Paris, March 31, 2020, 5.30pm
FDA clears masitinib IND in Amyotrophic Lateral Sclerosis (ALS), allowing U.S. patient enrollment to commence in Phase 3 study
AB Science SA (NYSE Euronext - FR0010557264 - AB) today announces that the U.S. Food and Drug Administration (FDA) has cleared the company's Investigational New Drug (IND) application, allowing the Company to initiate its masitinib Phase 3 study (AB19001) in amyotrophic lateral sclerosis (ALS).
“That is really a good news for all of us and in particular for the patients and we aim to initiate the Phase 3 confirmatory trial in ALS as soon as conditions at U.S. clinical sites stabilize post-the coronavirus pandemic,” said Alain Moussy, co-founder and CEO of AB Science.
Study AB19001 is an international, multicenter, randomized, double-blind, placebo-controlled, 3-parallel group, Phase 3 study to compare the efficacy and safety of masitinib in combination with riluzole versus placebo in combination with riluzole for the treatment of patients suffering from ALS.
The study’s primary endpoint is the absolute change from baseline in functional score as assessed using the Amyotrophic Lateral Sclerosis Functional Rating Scale-revised (ALSFRS-R) after 48 weeks of treatment. The main secondary endpoint is the Combined Assessment of Function and Survival (CAFS).
The study will enroll 495 patients randomized to one of three treatment groups in a 1:1:1 ratio.
- Group 1: Masitinib titration starting at 3.0 mg/kg/day and escalating to 4.5 mg/kg/day, plus riluzole
- Group 2: Masitinib titration starting at 3.0 mg/kg/day and escalating to 4.5 mg/kg/day and then to 6.0 mg/kg/day, plus riluzole
- Group 3: Matching placebo, plus riluzole
Study AB19001 is intended to confirm the previously published results [1] from the first Phase 2/3 study (AB10015) which demonstrated that masitinib at 4.5 mg/kg/day in combination with riluzole significantly slowed ALSFRS-R decline by 27% compared to riluzole alone at week 48 (p-value < 0.05).
Evidence of a dose-response was observed in the previous AB10015 study with maintenance doses of 3.0 and 4.5 mg/kg/day, with an acceptable safety profile. Therefore, this confirmatory trial will evaluate an even higher 6.0 mg/kg/day dose in one of the two active arms.
The design of AB19001 Phase 3 trial has benefited from protocol assistance, the special form of scientific advice available for developers of designated orphan medicines, obtained from the Committee for Medicinal Products for Human Use (CHMP) of the European Medicines Agency's (EMA).
The rationale to use masitinib in ALS patients is supported by a strong body of evidence demonstrating that the pharmacological action of masitinib in microglia and mast cells can slow microglial-mediated disease progression, reduce neuro-inflammation, and modulate the degenerative neuronal microenvironment in both central (CNS) and peripheral nervous systems (PNS) [2–5].

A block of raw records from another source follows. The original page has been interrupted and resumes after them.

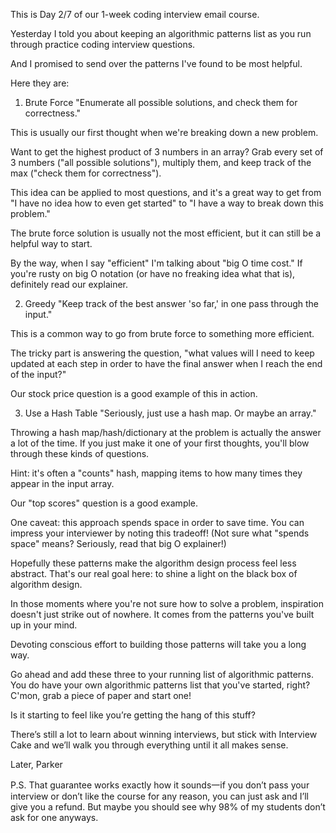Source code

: This is Day 2/7 of our 1-week coding interview email course.

Yesterday I told you about keeping an algorithmic patterns list as you run through practice coding interview questions.

And I promised to send over the patterns I've found to be most helpful.

Here they are:


1) Brute Force
"Enumerate all possible solutions, and check them for correctness."

This is usually our first thought when we're breaking down a new problem.

Want to get the highest product of 3 numbers in an array? Grab every set of 3 numbers ("all possible solutions"), multiply them, and keep track of the max ("check them for correctness").

This idea can be applied to most questions, and it's a great way to get from "I have no idea how to even get started" to "I have a way to break down this problem."

The brute force solution is usually not the most efficient, but it can still be a helpful way to start.

By the way, when I say "efficient" I'm talking about "big O time cost." If you're rusty on big O notation (or have no freaking idea what that is), definitely read our explainer.

2) Greedy
"Keep track of the best answer 'so far,' in one pass through the input."

This is a common way to go from brute force to something more efficient.

The tricky part is answering the question, "what values will I need to keep updated at each step in order to have the final answer when I reach the end of the input?"

Our stock price question is a good example of this in action.

3) Use a Hash Table
"Seriously, just use a hash map. Or maybe an array."

Throwing a hash map/hash/dictionary at the problem is actually the answer a lot of the time. If you just make it one of your first thoughts, you'll blow through these kinds of questions.

Hint: it's often a "counts" hash, mapping items to how many times they appear in the input array.

Our "top scores" question is a good example.

One caveat: this approach spends space in order to save time. You can impress your interviewer by noting this tradeoff! (Not sure what "spends space" means? Seriously, read that big O explainer!)


Hopefully these patterns make the algorithm design process feel less abstract. That's our real goal here: to shine a light on the black box of algorithm design.

In those moments where you're not sure how to solve a problem, inspiration doesn't just strike out of nowhere. It comes from the patterns you've built up in your mind.

Devoting conscious effort to building those patterns will take you a long way.

Go ahead and add these three to your running list of algorithmic patterns. You do have your own algorithmic patterns list that you've started, right? C'mon, grab a piece of paper and start one!

Is it starting to feel like you’re getting the hang of this stuff?

There’s still a lot to learn about winning interviews, but stick with Interview Cake and we’ll walk you through everything until it all makes sense.

Later,
Parker

P.S. That guarantee works exactly how it sounds一if you don’t pass your interview or don’t like the course for any reason, you can just ask and I’ll give you a refund. But maybe you should see why 98% of my students don’t ask for one anyways.
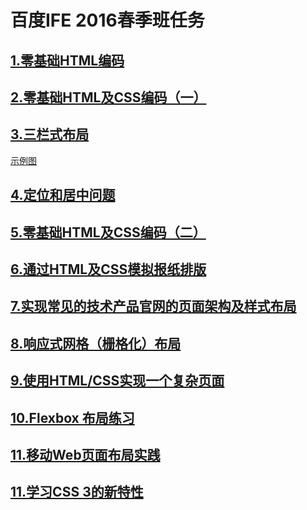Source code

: # 百度IFE 2016春季班任务

## [1.零基础HTML编码](http://ife.baidu.com/task/detail?taskId=1)

## [2.零基础HTML及CSS编码（一）](http://ife.baidu.com/task/detail?taskId=2)

## [3.三栏式布局](http://ife.baidu.com/task/detail?taskId=3)
[示例图](http://7xrp04.com1.z0.glb.clouddn.com/task_1_3_1.png)

## [4.定位和居中问题](http://ife.baidu.com/task/detail?taskId=4)

## [5.零基础HTML及CSS编码（二）](http://ife.baidu.com/task/detail?taskId=5)

## [6.通过HTML及CSS模拟报纸排版](http://ife.baidu.com/task/detail?taskId=6)

## [7.实现常见的技术产品官网的页面架构及样式布局](http://ife.baidu.com/task/detail?taskId=7)

## [8.响应式网格（栅格化）布局](http://ife.baidu.com/task/detail?taskId=8)

## [9.使用HTML/CSS实现一个复杂页面](http://ife.baidu.com/task/detail?taskId=9)

## [10.Flexbox 布局练习](http://ife.baidu.com/task/detail?taskId=10)

## [11.移动Web页面布局实践](http://ife.baidu.com/task/detail?taskId=11)

## [11.学习CSS 3的新特性](http://ife.baidu.com/task/detail?taskId=12)

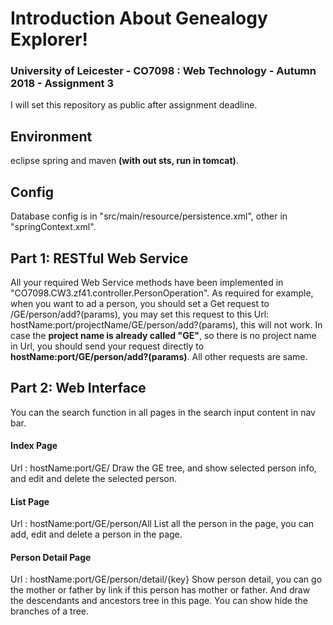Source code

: # Introduction About Genealogy Explorer!

### University of Leicester - CO7098 : Web Technology - Autumn 2018 - Assignment 3

I will set this repository as public after assignment deadline.

## Environment

eclipse spring and maven **(with out sts, run in tomcat)**.

## Config

Database config is in "src/main/resource/persistence.xml", other in "springContext.xml".

## Part 1: RESTful Web Service

All your required Web Service methods have been implemented in "CO7098.CW3.zf41.controller.PersonOperation". As required for example, when you want to ad a person, you should set a Get request to /GE/person/add?(params), you may set this request to this Url: hostName:port/projectName/GE/person/add?(params), this will not work. In case the **project name is already called "GE"**, so there is no project name in Url,
you should send your request directly to **hostName:port/GE/person/add?(params)**. All other requests are same.

## Part 2: Web Interface

You can the search function in all pages in the search input content in nav bar.
#### Index Page
 Url  :  hostName:port/GE/
 Draw the GE tree, and show selected person info, and edit and delete the selected person.
#### List Page
 Url  :  hostName:port/GE/person/All
 List all the person in the page, you can add, edit and delete a person in the page.
#### Person Detail Page
 Url  :  hostName:port/GE/person/detail/{key}
 Show person detail, you can go the mother or father by link if this person has mother or father.
 And draw the  descendants and ancestors tree in this page. You can show hide the branches of a tree.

Prof Albert Ludolph, Professor of Neurology and Chairman of the Department of Neurology at the University Hospital and Medical Faculty of Ulm in Germany, and international coordinator of study AB19001 said “I am extremely pleased with this FDA clearance, which represents a significant milestone for the development of masitinib in ALS. Masitinib is the first drug that targets both microglia and mast cells to be evaluated in ALS. I am convinced that this approach represents a promising potential addition to our currently limited therapeutic options for patients with ALS.”
References
[1] Mora J, et al. Masitinib as an Add-on Therapy to Riluzole in Patients with Amyotrophic Lateral Sclerosis: A Randomised Clinical Trial. Amyotroph Lateral Scler Frontotemporal Degener. 2019 Jul 7:1-10. https://doi.org/10.1080/21678421.2019.1632346.
[2] Trias E, et al. Schwann cells orchestrate peripheral nerve inflammation through the expression of CSF1, IL‐34, and SCF in amyotrophic lateral sclerosis. Glia. Glia. 2019 Dec 20. https://doi.org/10.1002/glia.23768.
[3] Trias E, et al. Mast cells and neutrophils mediate peripheral motor pathway degeneration in ALS. JCI Insight. JCI Insight. 2018;3(19):e123249. https://doi.org/10.1172/jci.insight.123249.
[4] Trias E, et al. Evidence for mast cells contributing to neuromuscular pathology in an inherited model of ALS. JCI Insight. 2017;2(20):e95934. https://doi.org/10.1172/jci.insight.95934.
[5] Trias E, et al. Post-paralysis tyrosine kinase inhibition with masitinib abrogates neuroinflammation and slows disease progression in inherited amyotrophic lateral sclerosis. J Neuroinflammation. 2016;13(1):177.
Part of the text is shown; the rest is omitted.